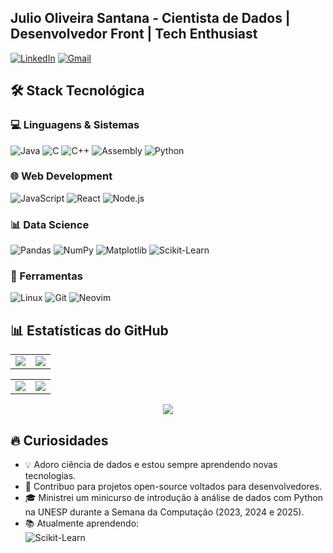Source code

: ## Julio Oliveira Santana - Cientista de Dados | Desenvolvedor Front | Tech Enthusiast

[![LinkedIn](https://img.shields.io/badge/LinkedIn-0077B5?style=for-the-badge&logo=linkedin)](https://www.linkedin.com/in/julio-oliveira-santana-855817207/)
[![Gmail](https://img.shields.io/badge/Gmail-D14836?style=for-the-badge&logo=gmail)](mailto:juliooliveirasantana.b3@gmail.com)


## 🛠️ Stack Tecnológica

### 💻 Linguagens & Sistemas
![Java](https://img.shields.io/badge/Java-ED8B00?style=flat&logo=openjdk&logoColor=white)
![C](https://img.shields.io/badge/C-00599C?style=flat&logo=c&logoColor=white)
![C++](https://img.shields.io/badge/C++-00599C?style=flat&logo=c%2B%2B&logoColor=white)
![Assembly](https://img.shields.io/badge/Assembly-8E0E00?style=flat&logo=assemblyscript&logoColor=white)
![Python](https://img.shields.io/badge/Python-3776AB?style=flat&logo=python&logoColor=white)

### 🌐 Web Development
![JavaScript](https://img.shields.io/badge/JavaScript-F7DF1E?style=flat&logo=javascript&logoColor=black)
![React](https://img.shields.io/badge/React-61DAFB?style=flat&logo=react&logoColor=black)
![Node.js](https://img.shields.io/badge/Node.js-339933?style=flat&logo=node.js&logoColor=white)

### 📊 Data Science
![Pandas](https://img.shields.io/badge/Pandas-150458?style=flat&logo=pandas&logoColor=white)
![NumPy](https://img.shields.io/badge/NumPy-013243?style=flat&logo=numpy&logoColor=white)
![Matplotlib](https://img.shields.io/badge/Matplotlib-11557C?style=flat&logo=python&logoColor=white)
![Scikit-Learn](https://img.shields.io/badge/ScikitLearn-F7931E?style=flat&logo=scikit-learn&logoColor=white)

### 🔧 Ferramentas
![Linux](https://img.shields.io/badge/Linux-FCC624?style=flat&logo=linux&logoColor=black)
![Git](https://img.shields.io/badge/Git-F05032?style=flat&logo=git&logoColor=white)
![Neovim](https://img.shields.io/badge/Neovim-57A143?style=flat&logo=neovim&logoColor=white)


## 📊 Estatísticas do GitHub

<div align="center">

<!-- Linha 1: Linguagens -->
<table>
  <tr>
    <td><img src="https://github-profile-summary-cards.vercel.app/api/cards/repos-per-language?username=JulioOli&theme=github_dark" /></td>
    <td><img src="https://github-profile-summary-cards.vercel.app/api/cards/most-commit-language?username=JulioOli&theme=github_dark" /></td>
  </tr>
</table>

<!-- Linha 2: Stats e Perfil -->
<table>
  <tr>
    <td><img src="https://github-profile-summary-cards.vercel.app/api/cards/stats?username=JulioOli&theme=github_dark" /></td>
    <td><img src="https://github-profile-summary-cards.vercel.app/api/cards/profile-details?username=JulioOli&theme=github_dark" /></td>
  </tr>
</table>

<!-- Linha 3: Horário produtivo -->
<img src="https://github-profile-summary-cards.vercel.app/api/cards/productive-time?username=JulioOli&theme=github_dark&utcOffset=-3" />


</div>


## 🔥 Curiosidades

- 💡 Adoro ciência de dados e estou sempre aprendendo novas tecnologias.
- 🐧 Contribuo para projetos open-source voltados para desenvolvedores.
- 🎓 Ministrei um minicurso de introdução à análise de dados com Python na UNESP durante a Semana da Computação (2023, 2024 e 2025).
- 📚 Atualmente aprendendo:  
  ![Scikit-Learn](https://img.shields.io/badge/ScikitLearn-F7931E?style=flat&logo=scikit-learn&logoColor=white)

→ Your task
Set down every record above exactly as it stands, but skip the pictures.

→ Result of this exercise
Source code

: ## Julio Oliveira Santana - Cientista de Dados | Desenvolvedor Front | Tech Enthusiast

[![LinkedIn](https://img.shields.io/badge/LinkedIn-0077B5?style=for-the-badge&logo=linkedin)](https://www.linkedin.com/in/julio-oliveira-santana-855817207/)
[![Gmail](https://img.shields.io/badge/Gmail-D14836?style=for-the-badge&logo=gmail)](mailto:juliooliveirasantana.b3@gmail.com)


## 🛠️ Stack Tecnológica

### 💻 Linguagens & Sistemas
![Java](https://img.shields.io/badge/Java-ED8B00?style=flat&logo=openjdk&logoColor=white)
![C](https://img.shields.io/badge/C-00599C?style=flat&logo=c&logoColor=white)
![C++](https://img.shields.io/badge/C++-00599C?style=flat&logo=c%2B%2B&logoColor=white)
![Assembly](https://img.shields.io/badge/Assembly-8E0E00?style=flat&logo=assemblyscript&logoColor=white)
![Python](https://img.shields.io/badge/Python-3776AB?style=flat&logo=python&logoColor=white)

### 🌐 Web Development
![JavaScript](https://img.shields.io/badge/JavaScript-F7DF1E?style=flat&logo=javascript&logoColor=black)
![React](https://img.shields.io/badge/React-61DAFB?style=flat&logo=react&logoColor=black)
![Node.js](https://img.shields.io/badge/Node.js-339933?style=flat&logo=node.js&logoColor=white)

### 📊 Data Science
![Pandas](https://img.shields.io/badge/Pandas-150458?style=flat&logo=pandas&logoColor=white)
![NumPy](https://img.shields.io/badge/NumPy-013243?style=flat&logo=numpy&logoColor=white)
![Matplotlib](https://img.shields.io/badge/Matplotlib-11557C?style=flat&logo=python&logoColor=white)
![Scikit-Learn](https://img.shields.io/badge/ScikitLearn-F7931E?style=flat&logo=scikit-learn&logoColor=white)

### 🔧 Ferramentas
![Linux](https://img.shields.io/badge/Linux-FCC624?style=flat&logo=linux&logoColor=black)
![Git](https://img.shields.io/badge/Git-F05032?style=flat&logo=git&logoColor=white)
![Neovim](https://img.shields.io/badge/Neovim-57A143?style=flat&logo=neovim&logoColor=white)


## 📊 Estatísticas do GitHub

<div align="center">

<!-- Linha 1: Linguagens -->
<table>
  <tr>
    <td><img src="https://github-profile-summary-cards.vercel.app/api/cards/repos-per-language?username=JulioOli&theme=github_dark" /></td>
    <td><img src="https://github-profile-summary-cards.vercel.app/api/cards/most-commit-language?username=JulioOli&theme=github_dark" /></td>
  </tr>
</table>

<!-- Linha 2: Stats e Perfil -->
<table>
  <tr>
    <td><img src="https://github-profile-summary-cards.vercel.app/api/cards/stats?username=JulioOli&theme=github_dark" /></td>
    <td><img src="https://github-profile-summary-cards.vercel.app/api/cards/profile-details?username=JulioOli&theme=github_dark" /></td>
  </tr>
</table>

<!-- Linha 3: Horário produtivo -->
<img src="https://github-profile-summary-cards.vercel.app/api/cards/productive-time?username=JulioOli&theme=github_dark&utcOffset=-3" />


</div>


## 🔥 Curiosidades

- 💡 Adoro ciência de dados e estou sempre aprendendo novas tecnologias.
- 🐧 Contribuo para projetos open-source voltados para desenvolvedores.
- 🎓 Ministrei um minicurso de introdução à análise de dados com Python na UNESP durante a Semana da Computação (2023, 2024 e 2025).
- 📚 Atualmente aprendendo:  
  ![Scikit-Learn](https://img.shields.io/badge/ScikitLearn-F7931E?style=flat&logo=scikit-learn&logoColor=white)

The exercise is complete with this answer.